The initial negative shock of the crisis, among its other effects, caused donors and potential donors to see that support for these projects was weaker than they thought.  Many of these donors are now less than keen to keep pouring money into losing endeavors.  An unraveling process has set in.  It’s not just the negative wealth effect, but new information has been revealed about popularity and sustainability of the underlying venture.  Neither monetary nor fiscal stimulus will prove any kind of easy cure for these institutions or, potentially, for these jobs.

There is a well-known literature in finance about how trading, combined with the possibility of sudden price dips, causes market participants to learn the shape of the market demand curve and thus revalue the appropriate overall level of prices.  The mere act of trading can generate market volatility.  This kind of insight is not yet sufficiently appreciated in macroeconomics.  The financial crisis caused us to see that many market institutions were on shakier ground than we had thought.

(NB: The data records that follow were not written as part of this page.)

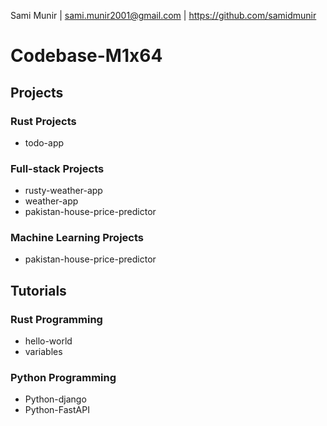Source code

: Sami Munir | sami.munir2001@gmail.com | https://github.com/samidmunir
# Codebase-M1x64
## Projects
### Rust Projects
* todo-app
### Full-stack Projects
* rusty-weather-app
* weather-app
* pakistan-house-price-predictor
### Machine Learning Projects
* pakistan-house-price-predictor
## Tutorials
### Rust Programming
* hello-world
* variables
### Python Programming
* Python-django
* Python-FastAPI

You will note, once again, that this structural problem — like so many others — does not imply excess demand for labor in any sector.  Why do I keep reading literally hundreds of blog posts which conceive of structural labor market problems only in terms of “‘excess supply of labor in one market, excess demand for labor in another.”  That’s a simple, unforced error.

File under: Recalculation arguments for Arnold Kling.  In fact, Arnold is thinking along very similar lines:

One way to view the past few years is that the financial crisis of September 2008 sent a signal to firms that had been holding on to old, costly production methods that now would be a good time to try out newer, cheaper approaches. So we had a clustering of this sort of restructuring.

Ted Craig June 18, 2011 at 7:24 am

Which made me wonder why the Detroit Symphony went on strike last year.

bbb June 18, 2011 at 7:25 am

Hi Tyler,

Thanks for the interesting post. I was wondering if you could please point me in the direction of a good summary article or similar for the finance literature you mentioned about trading helping agents learn the shape of the demand curve? I am keen to learn more about learning in the financial literature, since I’ve only really worked on it from the economics side myself.

Thanks for this post, and all the others, keep up the good work!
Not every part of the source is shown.